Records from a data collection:
•••

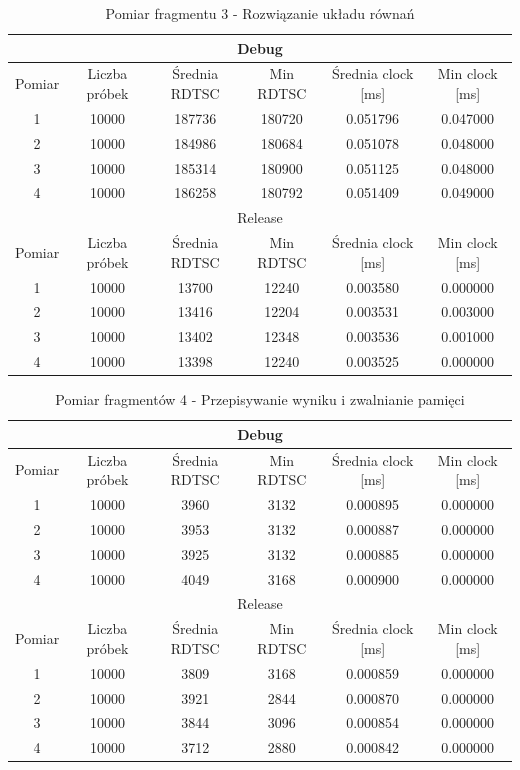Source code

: \documentclass[12pt]{report}
\begin{document}
	\begin{table}[H]
		\centering
		\caption{Pomiar fragmentu 3 - Rozwiązanie układu równań}
		\begin{tabular}{|c|c|c|c|c|c|} \hline
			\multicolumn{6}{|c|}{Debug} \\\hline
			Pomiar  & Liczba próbek & Średnia RDTSC & Min RDTSC & Średnia clock [ms] & Min clock [ms] \\\hline
			1 & 10000 & 187736 & 180720 & 0.051796 & 0.047000 \\\hline
			2 & 10000 & 184986 & 180684 & 0.051078 & 0.048000 \\\hline
			3 & 10000 & 185314 & 180900 & 0.051125 & 0.048000 \\\hline
			4 & 10000 & 186258 & 180792 & 0.051409 & 0.049000 \\\hline
			\hline
			\multicolumn{6}{|c|}{Release} \\\hline
			Pomiar  & Liczba próbek & Średnia RDTSC & Min RDTSC & Średnia clock [ms] & Min clock [ms] \\\hline
			1 & 10000 & 13700 & 12240 & 0.003580 & 0.000000 \\\hline
			2 & 10000 & 13416 & 12204 & 0.003531 & 0.003000 \\\hline
			3 & 10000 & 13402 & 12348 & 0.003536 & 0.001000 \\\hline
			4 & 10000 & 13398 & 12240 & 0.003525 & 0.000000 \\\hline
			
		\end{tabular}
	\end{table}
	
	\begin{table}[H]
		\centering
		\caption{Pomiar fragmentów 4 - Przepisywanie wyniku i zwalnianie pamięci}
		\begin{tabular}{|c|c|c|c|c|c|} \hline
			\multicolumn{6}{|c|}{Debug} \\\hline
			Pomiar  & Liczba próbek & Średnia RDTSC & Min RDTSC & Średnia clock [ms] & Min clock [ms] \\\hline
			1 & 10000 & 3960 & 3132 & 0.000895 & 0.000000 \\\hline
			2 & 10000 & 3953 & 3132 & 0.000887 & 0.000000 \\\hline
			3 & 10000 & 3925 & 3132 & 0.000885 & 0.000000 \\\hline
			4 & 10000 & 4049 & 3168 & 0.000900 & 0.000000 \\\hline
			\hline
			\multicolumn{6}{|c|}{Release} \\\hline
			Pomiar  & Liczba próbek & Średnia RDTSC & Min RDTSC & Średnia clock [ms] & Min clock [ms] \\\hline
			1 & 10000 & 3809 & 3168 & 0.000859 & 0.000000 \\\hline
			2 & 10000 & 3921 & 2844 & 0.000870 & 0.000000 \\\hline
			3 & 10000 & 3844 & 3096 & 0.000854 & 0.000000 \\\hline
			4 & 10000 & 3712 & 2880 & 0.000842 & 0.000000 \\\hline
		\end{tabular}
	\end{table}
	
\end{document}
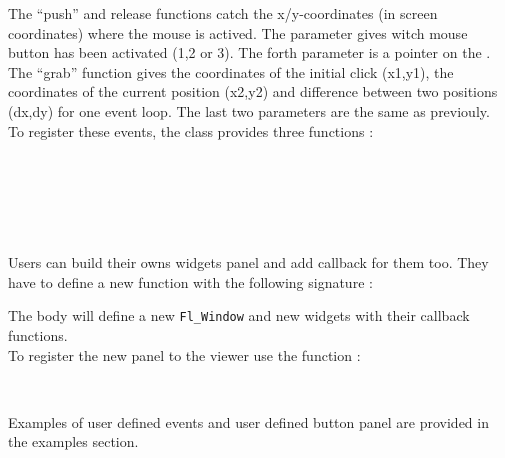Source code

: The ``push'' and release functions catch the x/y-coordinates (in
screen coordinates) where the mouse is actived. The 
parameter gives witch mouse button has been activated (1,2 or 3). The forth
parameter is a pointer on the .\\
The ``grab'' function gives the coordinates of the initial click
(x1,y1), the coordinates of the current position (x2,y2) and
difference between two positions (dx,dy) for one event loop. The last
two parameters are the same as previouly.\\
To register these events, the  class provides three
functions : 


  \\
 \\
\\
\\
\\


Users can build their owns widgets panel and add callback for them
too. They have to define a new function with the following signature :



The body will define a new {\tt Fl\_Window} and new widgets with their 
callback functions.\\
To register the new panel to the viewer use the function :


 \\

Examples of user defined events and user defined button panel are
provided in the examples section.

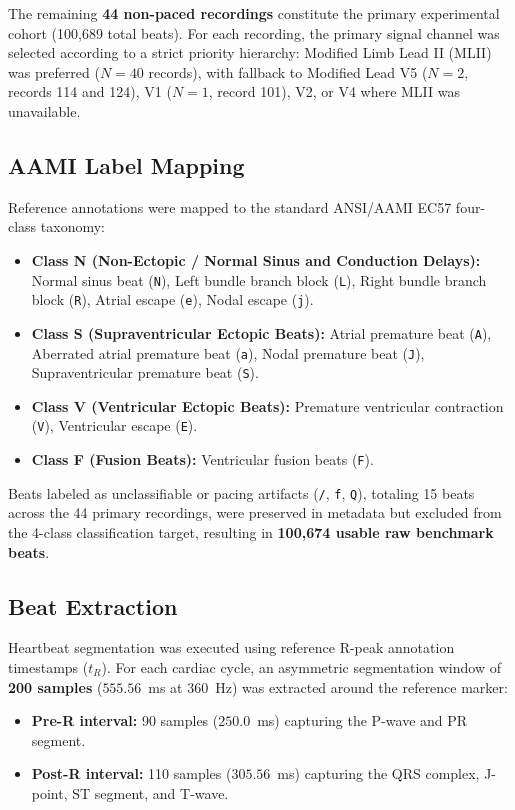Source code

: \documentclass[conference]{IEEEtran}
\begin{document}
The remaining \textbf{44 non-paced recordings} constitute the primary experimental cohort (100,689 total beats). For each recording, the primary signal channel was selected according to a strict priority hierarchy: Modified Limb Lead II (MLII) was preferred ($N=40$ records), with fallback to Modified Lead V5 ($N=2$, records 114 and 124), V1 ($N=1$, record 101), V2, or V4 where MLII was unavailable.

\subsection{AAMI Label Mapping}
Reference annotations were mapped to the standard ANSI/AAMI EC57 four-class taxonomy:
\begin{itemize}
    \item \textbf{Class N (Non-Ectopic / Normal Sinus and Conduction Delays):} Normal sinus beat (\texttt{N}), Left bundle branch block (\texttt{L}), Right bundle branch block (\texttt{R}), Atrial escape (\texttt{e}), Nodal escape (\texttt{j}).
    \item \textbf{Class S (Supraventricular Ectopic Beats):} Atrial premature beat (\texttt{A}), Aberrated atrial premature beat (\texttt{a}), Nodal premature beat (\texttt{J}), Supraventricular premature beat (\texttt{S}).
    \item \textbf{Class V (Ventricular Ectopic Beats):} Premature ventricular contraction (\texttt{V}), Ventricular escape (\texttt{E}).
    \item \textbf{Class F (Fusion Beats):} Ventricular fusion beats (\texttt{F}).
\end{itemize}
Beats labeled as unclassifiable or pacing artifacts (\texttt{/}, \texttt{f}, \texttt{Q}), totaling 15 beats across the 44 primary recordings, were preserved in metadata but excluded from the 4-class classification target, resulting in \textbf{100,674 usable raw benchmark beats}.

\subsection{Beat Extraction}
Heartbeat segmentation was executed using reference R-peak annotation timestamps ($t_R$). For each cardiac cycle, an asymmetric segmentation window of \textbf{200 samples} ($555.56$~ms at 360~Hz) was extracted around the reference marker:
\begin{itemize}
    \item \textbf{Pre-R interval:} 90 samples ($250.0$~ms) capturing the P-wave and PR segment.
    \item \textbf{Post-R interval:} 110 samples ($305.56$~ms) capturing the QRS complex, J-point, ST segment, and T-wave.
\end{itemize}
\end{document}
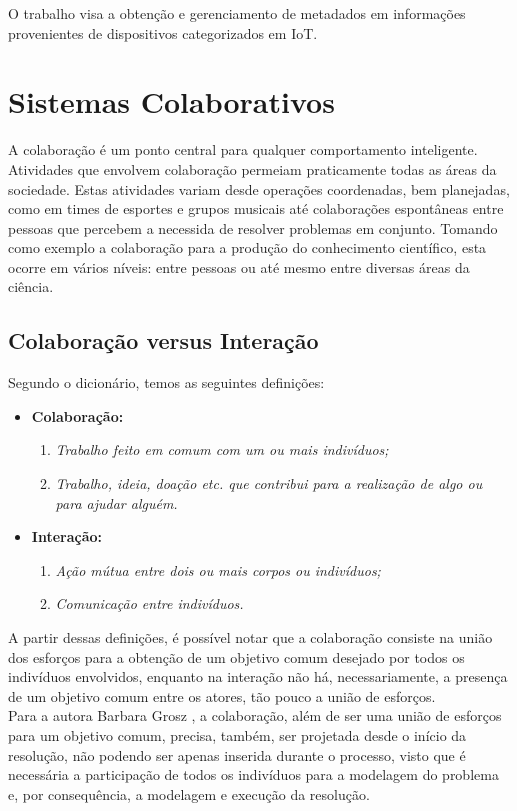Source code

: O trabalho visa a obtenção e gerenciamento de metadados em informações provenientes de
dispositivos categorizados em \acrfull{IoT}. %

\section{Sistemas Colaborativos}
\qqad A colaboração é um ponto central para qualquer comportamento inteligente.
Atividades que envolvem colaboração permeiam praticamente todas as áreas da sociedade. Estas atividades variam desde operações coordenadas,
bem planejadas, como em times de esportes e grupos musicais até colaborações espontâneas
entre pessoas que percebem a necessida de resolver problemas em conjunto.
Tomando como exemplo a colaboração para a produção do conhecimento científico, esta ocorre em vários níveis: entre pessoas ou até mesmo entre diversas áreas da ciência.
 \cite{cbarbara}
\subsection{Colaboração versus Interação}
Segundo o dicionário, temos as seguintes definições:%
\begin{itemize}
  \item \textbf{Colaboração:}
  \begin{enumerate}
    \item \textit{Trabalho feito em comum com um ou mais indivíduos;}
    \item \textit{Trabalho, ideia, doação etc. que contribui para a realização de algo ou para ajudar alguém.}
  \end{enumerate}
  \item \textbf{Interação:}
  \begin{enumerate}
    \item \textit{Ação mútua entre dois ou mais corpos ou indivíduos;}
    \item \textit{Comunicação entre indivíduos.}
  \end{enumerate}
\end{itemize}
 \null
\quad A partir dessas definições, é possível notar que a colaboração consiste na união dos esforços
para a obtenção de um objetivo comum desejado por todos os indivíduos envolvidos, enquanto na interação
não há, necessariamente, a presença de um objetivo comum entre os atores, tão pouco a união de esforços. \\ \null \quad
Para a autora Barbara Grosz \cite{cbarbara}, a colaboração, além de ser uma união de esforços para um objetivo comum,
precisa, também, ser projetada desde o início da resolução, não podendo ser apenas inserida durante o processo, visto que é
necessária a participação de todos os indivíduos para a modelagem do problema e, por consequência, a modelagem e execução da resolução.


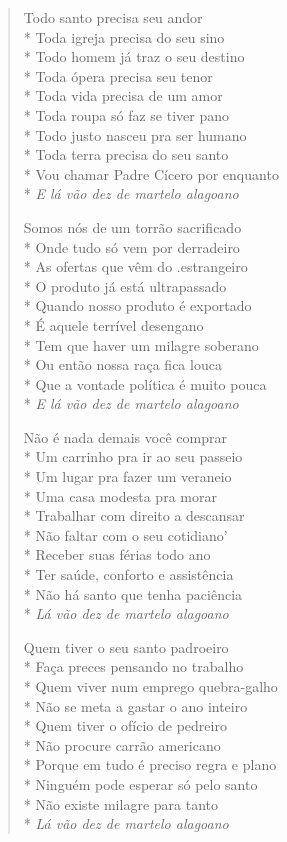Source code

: \begin{verse}
Todo santo precisa seu andor\\*
Toda igreja precisa do seu sino\\*
Todo homem já traz o seu destino\\*
Toda ópera precisa seu tenor\\*
Toda vida precisa de um amor\\*
Toda roupa só faz se tiver pano\\*
Todo justo nasceu pra ser humano\\*
Toda terra precisa do seu santo\\*
Vou chamar Padre Cícero por enquanto\\*
\textit{E lá vão dez de martelo alagoano}

Somos nós de um torrão sacrificado\\*
Onde tudo só vem por derradeiro\\*
As ofertas que vêm do .estrangeiro\\*
O produto já está ultrapassado\\*
Quando nosso produto é exportado\\*
É aquele terrível desengano\\*
Tem que haver um milagre soberano\\*
Ou então nossa raça fica louca\\*
Que a vontade política é muito pouca\\*
\textit{E lá vão dez de martelo alagoano}

Não é nada demais você comprar\\*
Um carrinho pra ir ao seu passeio\\*
Um lugar pra fazer um veraneio\\*
Uma casa modesta pra morar\\*
Trabalhar com direito a descansar\\*
Não faltar com o seu cotidiano'\\*
Receber suas férias todo ano\\*
Ter saúde, conforto e assistência\\*
Não há santo que tenha paciência\\*
\textit{Lá vão dez de martelo alagoano}

Quem tiver o seu santo padroeiro\\*
Faça preces pensando no trabalho\\*
Quem viver num emprego quebra-galho\\*
Não se meta a gastar o ano inteiro\\*
Quem tiver o ofício de pedreiro\\*
Não procure carrão americano\\*
Porque em tudo é preciso regra e plano\\*
Ninguém pode esperar só pelo santo\\*
Não existe milagre para tanto\\*
\textit{Lá vão dez de martelo alagoano}


\end{verse}
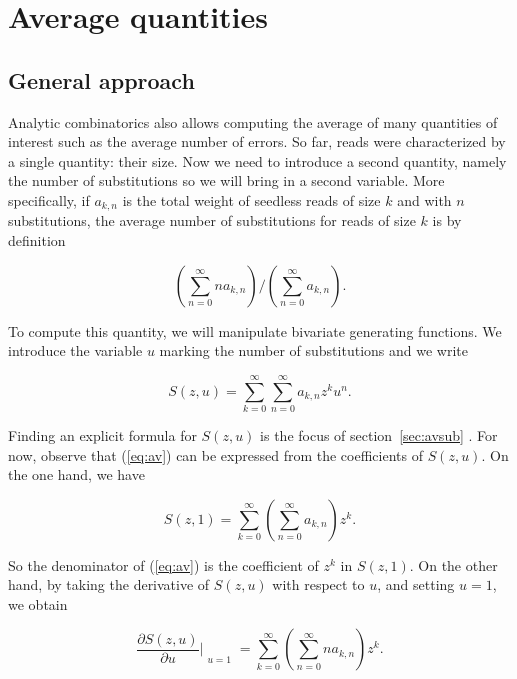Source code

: \documentclass{article}
\begin{document}
\section{Average quantities}
\label{sec:av}

\subsection{General approach}
\label{sec:genapp}
Analytic combinatorics also allows computing the average of many
quantities of interest such as the average number of errors.  So far,
reads were characterized by a single quantity: their size. Now we need to
introduce a second quantity, namely the number of substitutions so we will
bring in a second variable. More specifically, if $a_{k,n}$ is the total
weight of seedless reads of size $k$ and with $n$ substitutions, the
average number of substitutions for reads of size $k$ is by definition


\begin{equation}
\label{eq:av}
\left( \sum_{n=0}^\infty na_{k,n} \right) \Big/
 \left( \sum_{n=0}^\infty a_{k,n} \right).
\end{equation}

To compute this quantity, we will manipulate bivariate generating
functions. We introduce the variable $u$ marking the number of
substitutions and we write

\begin{equation*}
S(z,u) = \sum_{k=0}^\infty\sum_{n=0}^\infty a_{k,n}z^ku^n.
\end{equation*}

Finding an explicit formula for $S(z,u)$ is the focus of
section~\ref{sec:avsub} .  For now, observe that (\ref{eq:av}) can be
expressed from the coefficients of $S(z,u)$. On the one hand, we have

\begin{equation*}
S(z,1) = \sum_{k=0}^\infty \left( \sum_{n=0}^\infty a_{k,n} \right) z^k.
\end{equation*}

So the denominator of (\ref{eq:av}) is the coefficient of $z^k$ in
$S(z,1)$. On the other hand, by taking the derivative of $S(z,u)$ with
respect to $u$, and setting $u=1$, we obtain

\begin{equation*}
\frac{\partial S(z,u)}{\partial u} \Bigr|_{\substack{\\u=1}} =
\sum_{k=0}^\infty \left( \sum_{n=0}^\infty na_{k,n} \right) z^k.
\end{equation*}
\end{document}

•••

» To do
Could you filter the entries above for lines holding the string "with" and copy them?

» Final answer
too. They have to define a new function with the following signature :
The body will define a new {\tt Fl\_Window} and new widgets with their 
The remaining \textbf{44 non-paced recordings} constitute the primary experimental cohort (100,689 total beats). For each recording, the primary signal channel was selected according to a strict priority hierarchy: Modified Limb Lead II (MLII) was preferred ($N=40$ records), with fallback to Modified Lead V5 ($N=2$, records 114 and 124), V1 ($N=1$, record 101), V2, or V4 where MLII was unavailable.
weight of seedless reads of size $k$ and with $n$ substitutions, the
$S(z,1)$. On the other hand, by taking the derivative of $S(z,u)$ with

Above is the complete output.